The Warrenville, Ill., manufacturer recently argued in a federal appeals court petition that it believes EPA might have to go through a lengthy rule-making process before it may legally certify 2010 engines using selective catalytic reduction to comply with the upcoming clean-air standard (click here for related story).
However, engine manufacturer Cummins Inc., with truck makers Daimler Trucks North America, Volvo Trucks North America and Mack Trucks, backed EPA in a friend-of-the-court filing, warning of “significant consequences” if EPA’s regulation were undermined.
Daimler, Volvo and Cummins all plan to use SCR for their 2010 engines, as does Paccar Inc., which did not join the group filing. Navistar is the only truck manufacturer to use a different technology — exhaust gas recirculation.
Paccar declined to comment for this story.
Chris Patterson, who recently retired as chief executive officer of Navistar competitor DTNA, told Transport Topics May 29 that Daimler has “100% confidence that the [2010] standard will stand” up to legal scrutiny.
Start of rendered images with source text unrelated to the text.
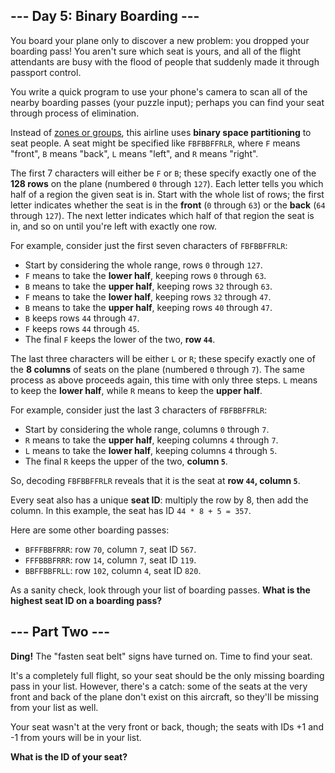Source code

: <article>
<h2>--- Day 5: Binary Boarding ---</h2>

You board your plane only to discover a new problem: you dropped your boarding pass! You aren't sure which seat is yours, and all of the flight attendants are busy with the flood of people that suddenly made it through passport control.

You write a quick program to use your phone's camera to scan all of the nearby boarding passes (your puzzle input); perhaps you can find your seat through process of elimination.

Instead of <a href="https://www.youtube.com/watch?v=oAHbLRjF0vo">zones or groups</a>, this airline uses <strong>binary space partitioning</strong> to seat people. A seat might be specified like `FBFBBFFRLR`, where `F` means "front", `B` means "back", `L` means "left", and `R` means "right".

The first 7 characters will either be `F` or `B`; these specify exactly one of the <strong>128 rows</strong> on the plane (numbered `0` through `127`). Each letter tells you which half of a region the given seat is in. Start with the whole list of rows; the first letter indicates whether the seat is in the <strong>front</strong> (`0` through `63`) or the <strong>back</strong> (`64` through `127`). The next letter indicates which half of that region the seat is in, and so on until you're left with exactly one row.

For example, consider just the first seven characters of `FBFBBFFRLR`:

* Start by considering the whole range, rows `0` through `127`.
* `F` means to take the <strong>lower half</strong>, keeping rows `0` through `63`.
* `B` means to take the <strong>upper half</strong>, keeping rows `32` through `63`.
* `F` means to take the <strong>lower half</strong>, keeping rows `32` through `47`.
* `B` means to take the <strong>upper half</strong>, keeping rows `40` through `47`.
* `B` keeps rows `44` through `47`.
* `F` keeps rows `44` through `45`.
* The final `F` keeps the lower of the two, <strong>row `44`</strong>.

The last three characters will be either `L` or `R`; these specify exactly one of the <strong>8 columns</strong> of seats on the plane (numbered `0` through `7`). The same process as above proceeds again, this time with only three steps. `L` means to keep the <strong>lower half</strong>, while `R` means to keep the <strong>upper half</strong>.

For example, consider just the last 3 characters of `FBFBBFFRLR`:

* Start by considering the whole range, columns `0` through `7`.
* `R` means to take the <strong>upper half</strong>, keeping columns `4` through `7`.
* `L` means to take the <strong>lower half</strong>, keeping columns `4` through `5`.
* The final `R` keeps the upper of the two, <strong>column `5`</strong>.

So, decoding `FBFBBFFRLR` reveals that it is the seat at <strong>row `44`, column `5`</strong>.

Every seat also has a unique <strong>seat ID</strong>: multiply the row by 8, then add the column. In this example, the seat has ID `44 * 8 + 5 = 357`.

Here are some other boarding passes:

* `BFFFBBFRRR`: row `70`, column `7`, seat ID `567`.
* `FFFBBBFRRR`: row `14`, column `7`, seat ID `119`.
* `BBFFBBFRLL`: row `102`, column `4`, seat ID `820`.

As a sanity check, look through your list of boarding passes. <strong>What is the highest seat ID on a boarding pass?</strong>
</article>

<article>
<h2>--- Part Two ---</h2>

<strong>Ding!</strong> The "fasten seat belt" signs have turned on. Time to find your seat.

It's a completely full flight, so your seat should be the only missing boarding pass in your list. However, there's a catch: some of the seats at the very front and back of the plane don't exist on this aircraft, so they'll be missing from your list as well.

Your seat wasn't at the very front or back, though; the seats with IDs +1 and -1 from yours will be in your list.

<strong>What is the ID of your seat?</strong>
</article>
Patterson added that he doubts SCR “is going to be somehow disallowed in the United States.”
An analyst who follows Navistar said it is unlikely that there would be a single engine provider in 2010.
“I can’t imagine a situation where they basically tell everyone in the truck industry that they can’t sell engines,” said Stephen Volkmann, who follows equipment and machinery manufacturers for Jeffries & Co. in New York.
EPA’s 2010 emissions standard, set to go into effect Jan. 1, mandates that on-highway diesel engines emit no more than 0.2 gram per brake horsepower-hour of nitrogen oxide, down from the 2007 standard of 1.2 g/bhp-hr.
Navistar rallied behind its enhanced EGR technology and denied it wants federal pollution cuts postponed.
“We’re ready for 2010,” said Navistar spokesman Roy Wiley. “EGR is ready, and we’re going ahead. Bring it on.”
In its legal filing earlier this spring, Navistar said EPA “made an express ‘infeasibility’ determination for SCR technology” in 2001, when the agency published its final rule for ratcheting down heavy-duty truck exhaust emissions. Navistar would not comment on its filing.
Navistar will meet the 2010 standard by combining its “enhanced” EGR with its bank of emission credits. Emission credits are needed because enhanced EGR alone cannot yet reduce NOx emissions to less than EPA’s 2010 standard.
Navistar has publicly called for a gradual phase-in of the 2010 standard and argued that buyers should be allowed to purchase trucks certified only to EPA’s 2007 standard, even after Jan. 1.
Former DTNA chief Patterson called the possibility of a gradual phase-in “extremely unlikely.”
EPA already has said it has no intention of postponing the 2010 emission cuts.
Jeffries analyst Volkmann estimated that Navistar has “two to three years of credits and were aiming to get [enhanced EGR] fully compliant within two years.”
Likewise, a research report from Ann Duignan, a J.P. Morgan analyst, estimated that Navistar’s credit bank buys the company between a year and a half to three years to develop and test its enhanced EGR.
Although Navistar said it was not seeking to postpone the 2010 emissions standard, Kirk Ludtke, an analyst who covers equipment manufacturers for CRT Capital Holdings in Stamford, Conn., said, “If there’s a legal challenge that could slow down the advancement of SCR, it might be money well spent” for Navistar.